Peña, el joven economista en busca de su propio sello para la presidencia de Paraguay
Sonriente y amable, Santiago Peña, economista de 44 años, asumió este martes como presidente de Paraguay con el desafío de marcar su impronta.
Peña es el gobernante más joven en la era democrática de Paraguay que llegó a la presidencia. Alto y de porte atlético, este exjugador de rugby es considerado como un tecnócrata con una brillante carrera académica.
Al asumir este martes, Peña prometió trabajar por la prosperidad del país. “El éxito es lograr que todos los paraguayos estén mejor y que el mundo sea testigo del resurgir de un gigante”, dijo.
Peña estudió economía en la Universidad Católica e hizo una maestría en la de Columbia (Nueva York).

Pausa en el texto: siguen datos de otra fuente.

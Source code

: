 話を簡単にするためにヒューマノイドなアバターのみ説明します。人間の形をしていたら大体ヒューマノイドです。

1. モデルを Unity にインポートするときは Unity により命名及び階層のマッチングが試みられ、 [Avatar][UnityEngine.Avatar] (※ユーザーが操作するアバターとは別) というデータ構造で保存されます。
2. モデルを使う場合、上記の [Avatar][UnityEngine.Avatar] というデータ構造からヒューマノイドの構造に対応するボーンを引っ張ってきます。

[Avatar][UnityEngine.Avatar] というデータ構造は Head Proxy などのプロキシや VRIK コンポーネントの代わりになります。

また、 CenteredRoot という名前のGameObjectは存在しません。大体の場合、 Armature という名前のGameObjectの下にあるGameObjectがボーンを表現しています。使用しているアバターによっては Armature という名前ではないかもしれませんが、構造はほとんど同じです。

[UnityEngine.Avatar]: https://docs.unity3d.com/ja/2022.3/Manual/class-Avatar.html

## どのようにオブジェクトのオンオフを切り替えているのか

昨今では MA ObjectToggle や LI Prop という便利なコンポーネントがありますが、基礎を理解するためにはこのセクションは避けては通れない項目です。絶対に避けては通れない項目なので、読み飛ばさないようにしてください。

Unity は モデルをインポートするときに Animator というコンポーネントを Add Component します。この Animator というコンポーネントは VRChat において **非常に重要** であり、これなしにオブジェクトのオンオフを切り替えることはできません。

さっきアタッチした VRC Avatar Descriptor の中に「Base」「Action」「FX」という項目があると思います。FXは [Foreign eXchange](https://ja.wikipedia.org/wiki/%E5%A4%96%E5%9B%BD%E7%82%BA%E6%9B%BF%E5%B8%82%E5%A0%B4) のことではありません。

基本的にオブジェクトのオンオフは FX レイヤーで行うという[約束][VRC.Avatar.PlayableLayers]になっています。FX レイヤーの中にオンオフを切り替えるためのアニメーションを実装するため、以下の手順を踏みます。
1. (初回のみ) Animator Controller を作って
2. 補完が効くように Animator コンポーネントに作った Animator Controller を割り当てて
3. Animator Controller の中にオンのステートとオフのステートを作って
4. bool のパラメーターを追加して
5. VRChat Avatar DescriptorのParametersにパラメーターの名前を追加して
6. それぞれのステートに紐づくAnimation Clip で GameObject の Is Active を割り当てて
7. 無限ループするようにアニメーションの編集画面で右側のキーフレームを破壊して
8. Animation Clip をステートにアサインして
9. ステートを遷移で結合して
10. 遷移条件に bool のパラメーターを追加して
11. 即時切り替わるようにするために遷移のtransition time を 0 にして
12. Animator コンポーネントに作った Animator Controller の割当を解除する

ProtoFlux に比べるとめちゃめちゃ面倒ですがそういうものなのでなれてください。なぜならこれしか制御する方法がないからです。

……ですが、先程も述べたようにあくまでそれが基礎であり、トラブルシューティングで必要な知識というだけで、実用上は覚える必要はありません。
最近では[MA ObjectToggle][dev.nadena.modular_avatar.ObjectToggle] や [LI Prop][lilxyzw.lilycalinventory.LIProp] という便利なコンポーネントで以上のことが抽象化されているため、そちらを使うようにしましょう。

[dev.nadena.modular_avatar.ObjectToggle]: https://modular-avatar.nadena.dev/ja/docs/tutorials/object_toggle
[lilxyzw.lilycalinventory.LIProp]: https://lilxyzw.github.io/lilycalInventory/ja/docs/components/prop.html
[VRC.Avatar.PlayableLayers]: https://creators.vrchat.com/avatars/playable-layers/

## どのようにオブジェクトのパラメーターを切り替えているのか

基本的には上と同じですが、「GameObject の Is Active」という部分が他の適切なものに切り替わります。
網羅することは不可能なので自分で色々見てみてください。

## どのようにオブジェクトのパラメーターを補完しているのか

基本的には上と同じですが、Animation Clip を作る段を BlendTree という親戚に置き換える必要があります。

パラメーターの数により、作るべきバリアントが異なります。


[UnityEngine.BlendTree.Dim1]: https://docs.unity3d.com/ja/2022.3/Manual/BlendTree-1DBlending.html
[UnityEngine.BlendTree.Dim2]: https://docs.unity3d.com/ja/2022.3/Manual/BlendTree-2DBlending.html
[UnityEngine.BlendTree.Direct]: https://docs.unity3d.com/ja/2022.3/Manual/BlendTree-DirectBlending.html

En su experiencia internacional, trabajó en el departamento de África del Fondo Monetario Internacional en Washington.
Entre 2000 y 2009 fue funcionario del Banco Central. En 2012 integró el directorio del Banco Central y en 2014 fue nombrado ministro de Hacienda por Horacio Cartes, quien además lo afilió al Partido Colorado.

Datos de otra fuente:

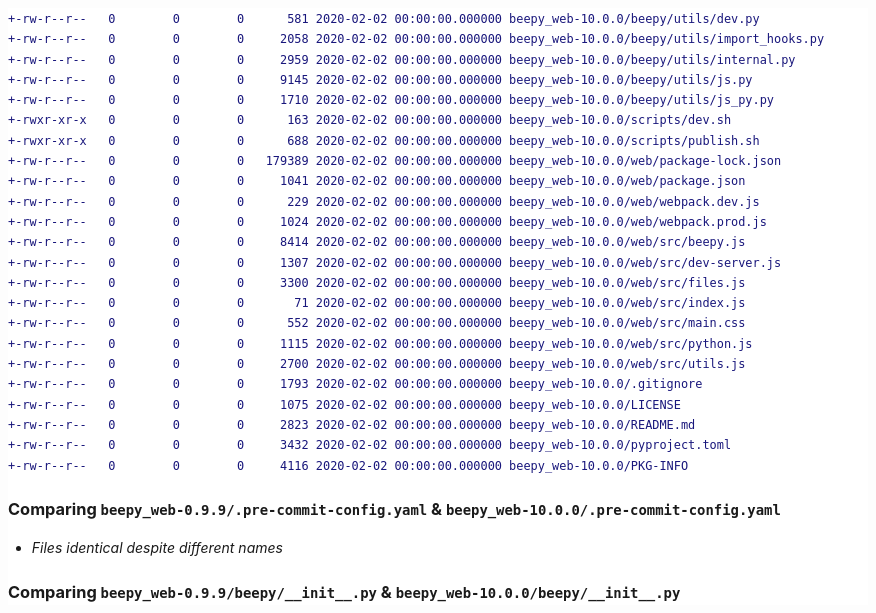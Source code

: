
```diff
+-rw-r--r--   0        0        0      581 2020-02-02 00:00:00.000000 beepy_web-10.0.0/beepy/utils/dev.py
+-rw-r--r--   0        0        0     2058 2020-02-02 00:00:00.000000 beepy_web-10.0.0/beepy/utils/import_hooks.py
+-rw-r--r--   0        0        0     2959 2020-02-02 00:00:00.000000 beepy_web-10.0.0/beepy/utils/internal.py
+-rw-r--r--   0        0        0     9145 2020-02-02 00:00:00.000000 beepy_web-10.0.0/beepy/utils/js.py
+-rw-r--r--   0        0        0     1710 2020-02-02 00:00:00.000000 beepy_web-10.0.0/beepy/utils/js_py.py
+-rwxr-xr-x   0        0        0      163 2020-02-02 00:00:00.000000 beepy_web-10.0.0/scripts/dev.sh
+-rwxr-xr-x   0        0        0      688 2020-02-02 00:00:00.000000 beepy_web-10.0.0/scripts/publish.sh
+-rw-r--r--   0        0        0   179389 2020-02-02 00:00:00.000000 beepy_web-10.0.0/web/package-lock.json
+-rw-r--r--   0        0        0     1041 2020-02-02 00:00:00.000000 beepy_web-10.0.0/web/package.json
+-rw-r--r--   0        0        0      229 2020-02-02 00:00:00.000000 beepy_web-10.0.0/web/webpack.dev.js
+-rw-r--r--   0        0        0     1024 2020-02-02 00:00:00.000000 beepy_web-10.0.0/web/webpack.prod.js
+-rw-r--r--   0        0        0     8414 2020-02-02 00:00:00.000000 beepy_web-10.0.0/web/src/beepy.js
+-rw-r--r--   0        0        0     1307 2020-02-02 00:00:00.000000 beepy_web-10.0.0/web/src/dev-server.js
+-rw-r--r--   0        0        0     3300 2020-02-02 00:00:00.000000 beepy_web-10.0.0/web/src/files.js
+-rw-r--r--   0        0        0       71 2020-02-02 00:00:00.000000 beepy_web-10.0.0/web/src/index.js
+-rw-r--r--   0        0        0      552 2020-02-02 00:00:00.000000 beepy_web-10.0.0/web/src/main.css
+-rw-r--r--   0        0        0     1115 2020-02-02 00:00:00.000000 beepy_web-10.0.0/web/src/python.js
+-rw-r--r--   0        0        0     2700 2020-02-02 00:00:00.000000 beepy_web-10.0.0/web/src/utils.js
+-rw-r--r--   0        0        0     1793 2020-02-02 00:00:00.000000 beepy_web-10.0.0/.gitignore
+-rw-r--r--   0        0        0     1075 2020-02-02 00:00:00.000000 beepy_web-10.0.0/LICENSE
+-rw-r--r--   0        0        0     2823 2020-02-02 00:00:00.000000 beepy_web-10.0.0/README.md
+-rw-r--r--   0        0        0     3432 2020-02-02 00:00:00.000000 beepy_web-10.0.0/pyproject.toml
+-rw-r--r--   0        0        0     4116 2020-02-02 00:00:00.000000 beepy_web-10.0.0/PKG-INFO
```

### Comparing `beepy_web-0.9.9/.pre-commit-config.yaml` & `beepy_web-10.0.0/.pre-commit-config.yaml`

 * *Files identical despite different names*

### Comparing `beepy_web-0.9.9/beepy/__init__.py` & `beepy_web-10.0.0/beepy/__init__.py`
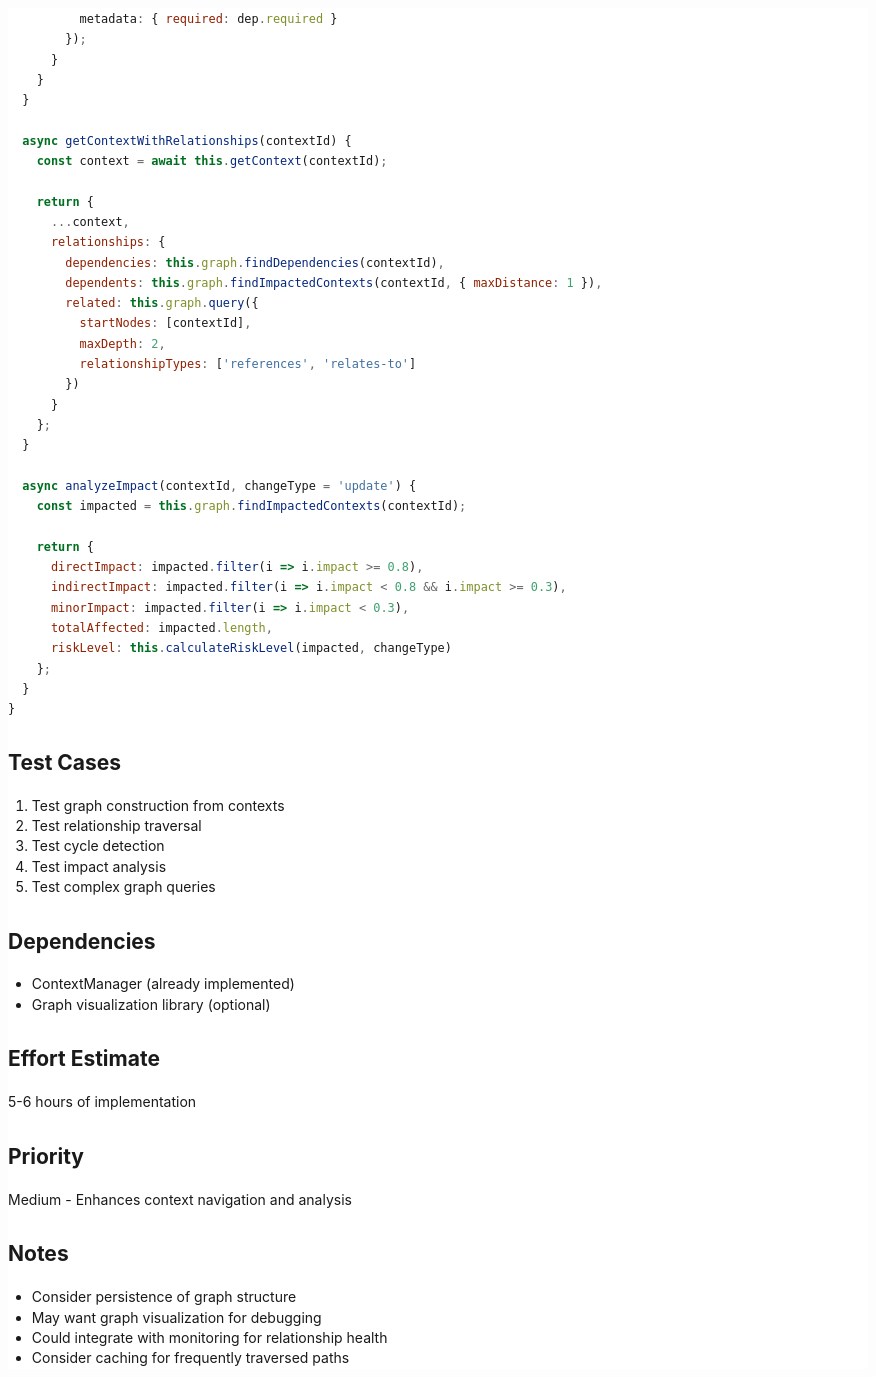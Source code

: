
 ```javascript
          metadata: { required: dep.required }
        });
      }
    }
  }
  
  async getContextWithRelationships(contextId) {
    const context = await this.getContext(contextId);
    
    return {
      ...context,
      relationships: {
        dependencies: this.graph.findDependencies(contextId),
        dependents: this.graph.findImpactedContexts(contextId, { maxDistance: 1 }),
        related: this.graph.query({
          startNodes: [contextId],
          maxDepth: 2,
          relationshipTypes: ['references', 'relates-to']
        })
      }
    };
  }
  
  async analyzeImpact(contextId, changeType = 'update') {
    const impacted = this.graph.findImpactedContexts(contextId);
    
    return {
      directImpact: impacted.filter(i => i.impact >= 0.8),
      indirectImpact: impacted.filter(i => i.impact < 0.8 && i.impact >= 0.3),
      minorImpact: impacted.filter(i => i.impact < 0.3),
      totalAffected: impacted.length,
      riskLevel: this.calculateRiskLevel(impacted, changeType)
    };
  }
}
```

## Test Cases
1. Test graph construction from contexts
2. Test relationship traversal
3. Test cycle detection
4. Test impact analysis
5. Test complex graph queries

## Dependencies
- ContextManager (already implemented)
- Graph visualization library (optional)

## Effort Estimate
5-6 hours of implementation

## Priority
Medium - Enhances context navigation and analysis

## Notes
- Consider persistence of graph structure
- May want graph visualization for debugging
- Could integrate with monitoring for relationship health
- Consider caching for frequently traversed paths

En 2017 no ganó en las internas coloradas ante Mario Abdo Benítez con miras a la posibilidad de postular a la presidencia. Oportunidad que recuperó cuatro años después al disputarse contra Arnoldo Wiens.

– Familia tradicional –
Hijo del economista José María Peña y de la argentina Ana María Palacios, el nuevo presidente es el menor de tres hermanos.
Está casado con Leticia Ocampos, con quien tuvo su primer hijo, Gonzalo, antes de cumplir los 18 años. La pareja tiene también una hija, Costanza, de 16.

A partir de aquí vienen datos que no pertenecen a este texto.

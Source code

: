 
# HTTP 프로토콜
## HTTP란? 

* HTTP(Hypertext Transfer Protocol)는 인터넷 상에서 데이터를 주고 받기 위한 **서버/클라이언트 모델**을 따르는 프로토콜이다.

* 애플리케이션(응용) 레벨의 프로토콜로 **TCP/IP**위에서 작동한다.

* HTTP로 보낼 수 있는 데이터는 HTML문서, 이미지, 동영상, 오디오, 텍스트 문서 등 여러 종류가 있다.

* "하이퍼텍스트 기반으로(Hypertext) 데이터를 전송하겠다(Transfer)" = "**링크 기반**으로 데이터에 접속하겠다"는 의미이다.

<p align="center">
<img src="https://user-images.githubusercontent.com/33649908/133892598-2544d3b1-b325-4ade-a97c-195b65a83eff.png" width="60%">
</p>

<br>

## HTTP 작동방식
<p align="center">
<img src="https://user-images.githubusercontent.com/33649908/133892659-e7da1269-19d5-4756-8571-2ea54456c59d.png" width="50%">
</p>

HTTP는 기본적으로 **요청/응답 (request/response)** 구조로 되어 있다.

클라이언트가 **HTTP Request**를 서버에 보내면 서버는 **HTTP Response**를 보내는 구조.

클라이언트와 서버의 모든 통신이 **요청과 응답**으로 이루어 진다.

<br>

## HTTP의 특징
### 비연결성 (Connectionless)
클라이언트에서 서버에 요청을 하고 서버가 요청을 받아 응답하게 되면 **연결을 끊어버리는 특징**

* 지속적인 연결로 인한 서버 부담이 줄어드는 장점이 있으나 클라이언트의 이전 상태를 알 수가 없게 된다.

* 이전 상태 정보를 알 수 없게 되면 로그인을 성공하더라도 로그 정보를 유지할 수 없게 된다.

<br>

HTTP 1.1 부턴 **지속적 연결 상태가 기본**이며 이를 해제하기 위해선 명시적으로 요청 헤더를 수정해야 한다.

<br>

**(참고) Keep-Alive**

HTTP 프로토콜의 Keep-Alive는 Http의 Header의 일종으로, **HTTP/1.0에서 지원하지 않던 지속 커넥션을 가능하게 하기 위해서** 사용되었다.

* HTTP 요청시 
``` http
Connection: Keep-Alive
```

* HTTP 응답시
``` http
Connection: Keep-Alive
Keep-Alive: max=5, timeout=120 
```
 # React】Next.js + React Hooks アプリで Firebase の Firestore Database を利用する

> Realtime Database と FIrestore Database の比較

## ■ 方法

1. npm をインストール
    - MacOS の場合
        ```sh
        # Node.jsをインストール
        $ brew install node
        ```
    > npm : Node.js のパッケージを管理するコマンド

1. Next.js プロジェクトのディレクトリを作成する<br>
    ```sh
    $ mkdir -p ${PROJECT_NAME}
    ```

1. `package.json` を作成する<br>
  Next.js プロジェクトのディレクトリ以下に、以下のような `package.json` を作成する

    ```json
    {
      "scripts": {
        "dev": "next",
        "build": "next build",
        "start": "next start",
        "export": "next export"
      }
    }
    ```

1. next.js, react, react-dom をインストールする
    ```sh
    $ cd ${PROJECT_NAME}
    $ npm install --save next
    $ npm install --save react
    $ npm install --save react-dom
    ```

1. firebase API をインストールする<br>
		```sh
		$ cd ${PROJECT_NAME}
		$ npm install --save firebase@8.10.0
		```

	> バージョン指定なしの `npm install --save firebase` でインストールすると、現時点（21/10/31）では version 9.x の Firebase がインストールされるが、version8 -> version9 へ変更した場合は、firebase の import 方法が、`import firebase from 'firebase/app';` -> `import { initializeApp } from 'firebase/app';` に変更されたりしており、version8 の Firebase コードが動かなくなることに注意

De moral conservadora, se opone al aborto por considerarlo “un atajo, lo más fácil”, y también rechaza el matrimonio igualitario.
“Defiendo la familia en su composición tradicional: mamá, papá e hijos”, dijo a la AFP.
Recientemente apoyó al Congreso, que rechazó una donación de 38 millones de euros de la Unión Europea para un proyecto educativo por utilizar el lenguaje inclusivo.
“A los niños no se les puede inculcar desde temprana edad que el que quiere ser niño se sienta niño y el que se sienta niña sea niña, no. El sistema escolar no puede modificar eso (…) Valoramos cuando viene alguien a donar dinero, pero el dinero no puede condicionar nuestro estilo de vida y nuestras creencias”, dijo.